Pi Calculating Programs

Quick links: none at the moment — see below for some code snippets!

For a long time, one of my side interests has been writing computer programs to calculate the value of the mathematical constant $\pi$. In middle school, I wrote Java implementations of the well-known Chudnovsky algorithm to calculate lots of digits of $\pi$:

\[\frac{1}{\pi} = 12 \sum^\infty_{q=0} \frac{(-1)^q (6q)! (545140134q + 13591409)}{(3q)! (q!)^3 (640320)^{3q+\frac{3}{2}}}\]

and of my favorite such algorithm, Gauss-Legendre:

\[\begin{align} a_0 &= 1 & a_{n+1} &= \frac{a_n+b_n}{2}\\ b_0 &= \frac{1}{\sqrt{2}} & b_{n+1} &= \sqrt{a_n b_n}\\ t_0 &= \frac{1}{4} & t_{n+1} &= t_n-p_n(a_n-a_{n+1})^2\\ p_0 &= 1 & p_{n+1} &= 2p_n\\ & & \pi_{n+1} &= \frac{(a_{n+1}+b_{n+1})^2}{4t_{n+1}}\text{.} \end{align}\]

Later, I became interested in goals more exotic than calculating as many digits as possible. The Monte Carlo method imagines a circle inscribed in a square; it has one generate random points within the square and test using the distance formula whether they fall within the circle. From this, the ratio of the area of the circle to the area of the square can be approximated, and anyone who understands the formula for the area of a circle can do a little algebra to calculate $\pi$ from that. Thus, while nowhere near as efficient as the above formulas, the Monte Carlo method is much more explainable, a virtue in its own right. While experimenting with a Java implementation of this algorithm, I took on the secondary goal of making my code as short as possible — an objective known as “code golf” — and ended up with this:

for(long t=0,n=0,y=1;;n-=y*y+(y=(int)(t*y+n>>7))*y>>62)System.out.println(n++*4d/t++);

It may look nothing like an implementation of the Monte Carlo method to calculate $\pi$, but it is one (see the video at the top of the page). Every step taken from the description of the method to this code can be fully explained to someone without a deep math or programming background (hints: the t*y+n>>7 part functions as a custom pseudorandom number generator and the >>62 uses long integer overflow to test whether the point is in the circle).

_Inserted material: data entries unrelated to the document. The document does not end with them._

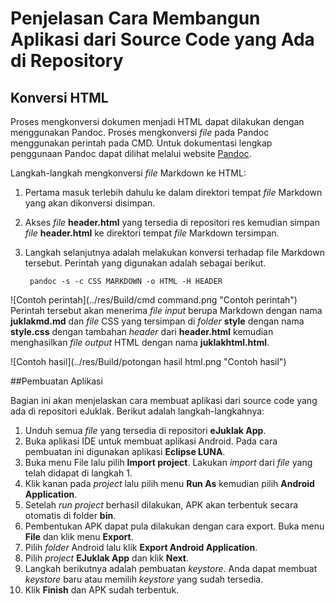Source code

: # Penjelasan Cara Membangun Aplikasi dari Source Code yang Ada di Repository


## Konversi HTML

Proses mengkonversi dokumen menjadi HTML dapat dilakukan dengan menggunakan Pandoc. Proses mengkonversi *file* pada Pandoc menggunakan perintah pada CMD. Untuk dokumentasi lengkap penggunaan Pandoc dapat dilihat melalui website [Pandoc](http://pandoc.org/).  

Langkah-langkah mengkonversi *file* Markdown ke HTML:  

1. Pertama masuk terlebih dahulu ke dalam direktori tempat *file* Markdown yang akan dikonversi disimpan.
2. Akses *file* **header.html** yang tersedia di repositori res kemudian simpan *file* **header.html** ke direktori tempat *file* Markdown tersimpan.  
3. Langkah selanjutnya adalah melakukan konversi terhadap file Markdown tersebut. Perintah yang digunakan adalah sebagai berikut.  

   ```
    pandoc -s -c CSS MARKDOWN -o HTML -H HEADER
   ```

  ![Contoh perintah](../res/Build/cmd command.png "Contoh perintah")  
  Perintah tersebut akan menerima *file input* berupa Markdown dengan nama **juklakmd.md** dan *file* CSS yang tersimpan di *folder* **style** dengan nama **style.css** dengan tambahan *header* dari **header.html** kemudian menghasilkan *file output* HTML dengan nama **juklakhtml.html**.

  ![Contoh hasil](../res/Build/potongan hasil html.png "Contoh hasil")


##Pembuatan Aplikasi

Bagian ini akan menjelaskan cara membuat aplikasi dari source code yang ada di repositori eJuklak. 
Berikut adalah langkah-langkahnya:

1. Unduh semua *file* yang tersedia di repositori **eJuklak App**.
2. Buka aplikasi IDE untuk membuat aplikasi Android. Pada cara pembuatan ini digunakan aplikasi **Eclipse LUNA**.
3. Buka menu File lalu pilih **Import project**. Lakukan *import* dari *file* yang telah didapat di langkah 1.
4. Klik kanan pada *project* lalu pilih menu **Run As** kemudian pilih **Android Application**.
5. Setelah *run project* berhasil dilakukan, APK akan terbentuk secara otomatis di folder **bin**.
5. Pembentukan APK dapat pula dilakukan dengan cara export. Buka menu **File** dan klik menu **Export**.
6. Pilih *folder* Android lalu klik **Export Android Application**.
7. Pilih *project* **EJuklak App** dan klik **Next**.
8. Langkah berikutnya adalah pembuatan *keystore*. Anda dapat membuat *keystore* baru atau memilih *keystore* yang sudah tersedia.
9. Klik **Finish** dan APK sudah terbentuk.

I was interested in how fast I could make this algorithm run, and in learning to write code in assembly, so I rewrote it in C and then directly in x86_64. My assembly version (blog post, GitHub repo), a fairly direct translation, performs better than GCC’s most optimized version, and I’m not quite sure why.

Keeping the code golf goal but switching back to digits over explainability, I manipulated a neat little formula of Simon Plouffe’s:

\[\pi+3 = \sum^\infty_{n=1} \frac{2^n (n!)^2 n}{(2n)!}\]

to produce this, in Python:

b=i=j=k=1;a=-3
while 1:
 j*=i;k*=2*i-1;s=a*k+i*j*b;t=b*k;i+=1
 if a/b==s/t:print(s//t,end='',flush=1);j*=10;s=s%t*10
 while b:a,b=b,a%b
 b=t//a;a=s//a

which takes advantage of the fact that Python integers can get arbitrarily large to endlessly produce digits of $\pi$ as they become available (see the video at the top of the page). In fact, the last two lines merely reduce the giant fraction at the heart of the expression to speed up the computation; the algorithm still works without them:

t=i=j=k=1;s=-3
while 1:
 d=s/t;j*=i;k*=2*i-1;s=s*k+i*j*t;t*=k;i+=1
 if d==s/t:print(s//t,end='',flush=1);j*=10;s=s%t*10

In the future, I hope to produce more thorough explanations of how these algorithms work and to experiment more with so-called “digit extraction algorithms” that let one calculate a particular digit of $\pi$ without calculating all the digits before it.